“Seven Seconds”: The Strange Fruit of American Trees

I just finished watching Seven Seconds and there’s a lot going through my mind:

Billie Holiday’s Strange Fruit rang in my ears while I sat through the escalating and cumbersome plot. Fruit that no longer dangles by ropes on weeping willows or their kin, but fruit that is stomped to death, shot to death, choked to death, and forgotten in death oftentimes by those with a badge and a precinct number. Strange fruit.

I only started watching a few days ago but I was up and fighting off sleep in order to finish the last episodes into the early morning. The show was challenging to watch two-fold due to some not so great acting early on and by the stark reality of its content. I wasn’t prepared to enter back into reality through a medium which normally allows me to momentarily escape it.

There were these moments of silence that are hidden among the episodes where reality stares an unsuspecting audience dead in their eyes. I had nothing else to do but notice how quiet it was after I’d finished the season. Silent moments like those after the final court decision in the fictional, but all too real, case of Brenton Butler. Still instances that we watch eat officer Osario (Raul Castillo) out of his own sanity. Lulled scenes where noise was cushioned in the court room seats, a moving quiet that both Latrice (Regina King) and Isaiah Butler (Russell Hornsby) try to navigate, and the unforgiving hush as KJ Harper (Clare-Hope Ashitey) stares up at blinded Lady Justice while everything seems so bitterly ironic.

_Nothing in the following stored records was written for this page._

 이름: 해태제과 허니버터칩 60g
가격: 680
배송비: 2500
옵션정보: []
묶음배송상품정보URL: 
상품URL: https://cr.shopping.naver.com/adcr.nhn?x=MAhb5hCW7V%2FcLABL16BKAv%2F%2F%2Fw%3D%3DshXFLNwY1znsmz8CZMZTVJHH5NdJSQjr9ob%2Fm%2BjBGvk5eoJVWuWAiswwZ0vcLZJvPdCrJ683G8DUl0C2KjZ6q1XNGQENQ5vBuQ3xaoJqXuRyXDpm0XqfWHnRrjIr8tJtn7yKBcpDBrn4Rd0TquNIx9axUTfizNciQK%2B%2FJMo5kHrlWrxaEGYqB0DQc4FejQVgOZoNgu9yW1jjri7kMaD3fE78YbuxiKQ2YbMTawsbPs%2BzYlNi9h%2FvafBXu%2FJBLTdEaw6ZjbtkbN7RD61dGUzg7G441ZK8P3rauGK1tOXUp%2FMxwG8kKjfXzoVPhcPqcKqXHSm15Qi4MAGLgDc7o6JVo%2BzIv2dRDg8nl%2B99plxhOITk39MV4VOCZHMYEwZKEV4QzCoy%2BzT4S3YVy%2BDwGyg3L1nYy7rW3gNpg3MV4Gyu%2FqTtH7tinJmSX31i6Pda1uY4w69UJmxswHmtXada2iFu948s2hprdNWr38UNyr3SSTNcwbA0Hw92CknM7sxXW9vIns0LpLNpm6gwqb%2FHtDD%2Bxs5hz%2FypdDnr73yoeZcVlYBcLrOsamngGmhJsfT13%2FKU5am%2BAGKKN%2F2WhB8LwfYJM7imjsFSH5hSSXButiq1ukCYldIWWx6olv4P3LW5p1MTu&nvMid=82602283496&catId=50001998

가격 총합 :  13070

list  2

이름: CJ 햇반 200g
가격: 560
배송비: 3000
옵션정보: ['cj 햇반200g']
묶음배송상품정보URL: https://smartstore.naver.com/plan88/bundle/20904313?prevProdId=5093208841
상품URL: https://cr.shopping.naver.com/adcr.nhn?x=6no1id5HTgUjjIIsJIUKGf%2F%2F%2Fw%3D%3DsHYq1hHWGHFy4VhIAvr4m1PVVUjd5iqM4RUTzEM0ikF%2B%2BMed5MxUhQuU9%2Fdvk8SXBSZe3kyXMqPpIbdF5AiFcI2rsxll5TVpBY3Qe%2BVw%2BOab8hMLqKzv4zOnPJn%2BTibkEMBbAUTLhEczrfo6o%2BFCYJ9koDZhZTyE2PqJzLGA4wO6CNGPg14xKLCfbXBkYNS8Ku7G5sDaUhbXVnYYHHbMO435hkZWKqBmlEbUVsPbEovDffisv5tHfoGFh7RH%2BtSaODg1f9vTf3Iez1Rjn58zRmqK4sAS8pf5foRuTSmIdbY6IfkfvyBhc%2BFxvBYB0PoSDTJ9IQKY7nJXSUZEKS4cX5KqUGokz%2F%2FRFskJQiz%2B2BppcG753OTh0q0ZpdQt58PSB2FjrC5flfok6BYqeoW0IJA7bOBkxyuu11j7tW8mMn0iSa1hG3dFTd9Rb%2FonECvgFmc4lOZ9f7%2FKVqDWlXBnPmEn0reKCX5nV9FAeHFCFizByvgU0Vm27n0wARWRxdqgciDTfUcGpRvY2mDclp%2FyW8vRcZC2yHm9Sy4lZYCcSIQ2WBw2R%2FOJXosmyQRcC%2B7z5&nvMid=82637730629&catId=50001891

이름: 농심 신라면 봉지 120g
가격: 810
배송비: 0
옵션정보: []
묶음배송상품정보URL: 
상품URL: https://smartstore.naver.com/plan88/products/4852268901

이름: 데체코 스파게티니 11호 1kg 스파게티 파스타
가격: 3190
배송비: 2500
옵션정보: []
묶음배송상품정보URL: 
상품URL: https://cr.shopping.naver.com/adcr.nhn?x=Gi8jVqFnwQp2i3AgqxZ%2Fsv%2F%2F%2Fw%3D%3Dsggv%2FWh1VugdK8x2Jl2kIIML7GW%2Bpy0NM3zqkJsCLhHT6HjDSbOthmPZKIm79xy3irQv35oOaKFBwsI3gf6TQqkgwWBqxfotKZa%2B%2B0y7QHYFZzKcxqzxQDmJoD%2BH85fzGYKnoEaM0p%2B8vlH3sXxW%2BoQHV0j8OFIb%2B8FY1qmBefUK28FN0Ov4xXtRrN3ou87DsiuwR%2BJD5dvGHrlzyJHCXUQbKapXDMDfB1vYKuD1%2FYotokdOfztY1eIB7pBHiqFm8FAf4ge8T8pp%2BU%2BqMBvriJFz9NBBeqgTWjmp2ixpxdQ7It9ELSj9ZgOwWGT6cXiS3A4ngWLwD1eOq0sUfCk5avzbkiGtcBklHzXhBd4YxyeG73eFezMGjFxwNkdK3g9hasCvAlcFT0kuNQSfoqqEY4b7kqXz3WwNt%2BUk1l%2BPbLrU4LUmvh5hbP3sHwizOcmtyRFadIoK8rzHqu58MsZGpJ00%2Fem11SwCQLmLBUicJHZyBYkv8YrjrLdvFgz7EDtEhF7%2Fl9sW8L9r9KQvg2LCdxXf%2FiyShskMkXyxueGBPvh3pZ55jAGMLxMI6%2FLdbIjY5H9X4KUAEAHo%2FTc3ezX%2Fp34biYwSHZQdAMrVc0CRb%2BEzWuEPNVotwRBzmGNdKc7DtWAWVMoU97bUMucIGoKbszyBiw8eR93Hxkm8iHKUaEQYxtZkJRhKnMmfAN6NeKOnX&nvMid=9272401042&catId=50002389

The series’ reticent moments made me wonder how quiet the homes of Trayvon Martin, Michael Brown, Alton Sterling, Kendra James, and Sandra Bland must be. How muted the walls of their homes stand without their voices to fill them. How changed their faces must seem in photos, now objects of dismal memory. How many family members woke up to what they thought was the sound of their laughter or heard a door open and thought by some miracle it was them, risen and walking. How soundless the room where their body lay on autopsy table seen by an onlooker examining such strange fruit, wondering from what tree they fell whilst standing within the tree itself.

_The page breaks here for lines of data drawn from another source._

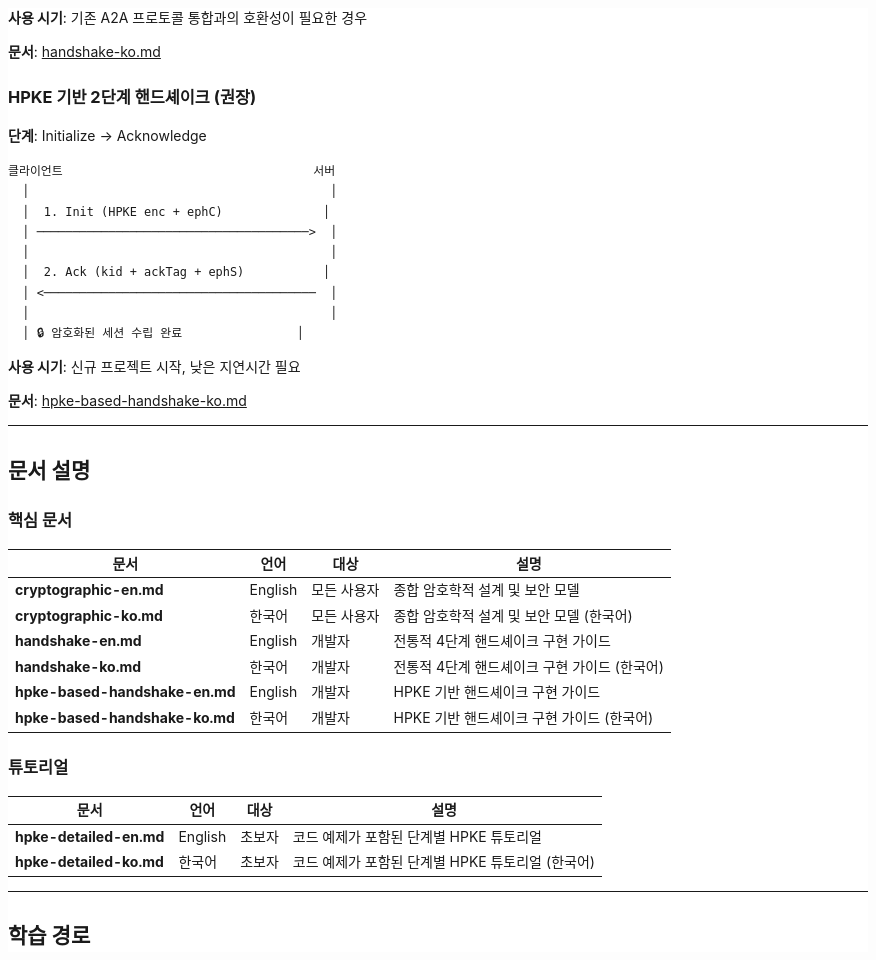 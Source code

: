 **사용 시기**: 기존 A2A 프로토콜 통합과의 호환성이 필요한 경우

**문서**: [handshake-ko.md](./handshake-ko.md)

### HPKE 기반 2단계 핸드셰이크 (권장)

**단계**: Initialize → Acknowledge

```
클라이언트                                   서버
  │                                          │
  │  1. Init (HPKE enc + ephC)              │
  │ ──────────────────────────────────────>  │
  │                                          │
  │  2. Ack (kid + ackTag + ephS)           │
  │ <──────────────────────────────────────  │
  │                                          │
  │ 🔒 암호화된 세션 수립 완료                │
```

**사용 시기**: 신규 프로젝트 시작, 낮은 지연시간 필요

**문서**: [hpke-based-handshake-ko.md](./hpke-based-handshake-ko.md)

---

## 문서 설명

### 핵심 문서

| 문서 | 언어 | 대상 | 설명 |
|-----|------|------|------|
| **cryptographic-en.md** | English | 모든 사용자 | 종합 암호학적 설계 및 보안 모델 |
| **cryptographic-ko.md** | 한국어 | 모든 사용자 | 종합 암호학적 설계 및 보안 모델 (한국어) |
| **handshake-en.md** | English | 개발자 | 전통적 4단계 핸드셰이크 구현 가이드 |
| **handshake-ko.md** | 한국어 | 개발자 | 전통적 4단계 핸드셰이크 구현 가이드 (한국어) |
| **hpke-based-handshake-en.md** | English | 개발자 | HPKE 기반 핸드셰이크 구현 가이드 |
| **hpke-based-handshake-ko.md** | 한국어 | 개발자 | HPKE 기반 핸드셰이크 구현 가이드 (한국어) |

### 튜토리얼

| 문서 | 언어 | 대상 | 설명 |
|-----|------|------|------|
| **hpke-detailed-en.md** | English | 초보자 | 코드 예제가 포함된 단계별 HPKE 튜토리얼 |
| **hpke-detailed-ko.md** | 한국어 | 초보자 | 코드 예제가 포함된 단계별 HPKE 튜토리얼 (한국어) |

---

## 학습 경로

From the show’s hidden corridors stood white male toxicity — the potency of White toxicity actually, empowered by authority, control, and ignorance. Toxicity that evangelizes uninvited, celebrates without cause, slides through systems, wages war and then fights dirty type of toxicity. Toxicity with a heart, with ethos — “He’s a good man” toxicity. Dressed in values of family over truth, self over other, blue over color (now assuming blue is outside of the color family), toxicity.

Beyond white male toxicity, Seven Seconds highlights the effects of prejudice as a drug the United States is a junkie for. Once this body of a country ODs it’s value of justice dies with it. Justice thrown into the bottom of the Hudson where it rots and fades from memory. The stench of her decay is real and audience members get wafts of it in real life after turning on the local seven o’clock news watching another Black person in their Black body inhabited by silver bullets as if custom. Some plug their noses and others just get use to the smell, whatever’s easiest. Those who refuse to buy more nose plugs and haven’t yet adjusted to the odor of a dying morale make smaller migrations to the east or west hoping the stench of decaying justice will not follow them. It made me think of the areas where I assume justice is living and well and where I know it long forgotten.

The show left me feeling overturned like Charlie Marlowe when he returned to England looking at the world as oblivious and ridiculous as it is and feeling insane while living in the midst of it. Sure, the show’s flawed but it gives audience members images of death, bitter vengeance, and evil not just as symbols but with flesh, eyes and breath. I appreciate the first season depicting the varied nature of each officer as complex and multifaceted. None of them were simple slates of discrimination but are layered examples of messes. Each character is such an example. As of now I can’t tell if the show gives too much attention the assorted characters of the crooked cops whilst giving a mere two, maybe three, dimensional depiction of the Butlers. I can’t tell if I thought the series was kitschy or if it left a bad taste in my mouth but I can tell that it’s made me think and talk a lot about it since I finished it.

It wasn’t perfect but I’m glad I watched it.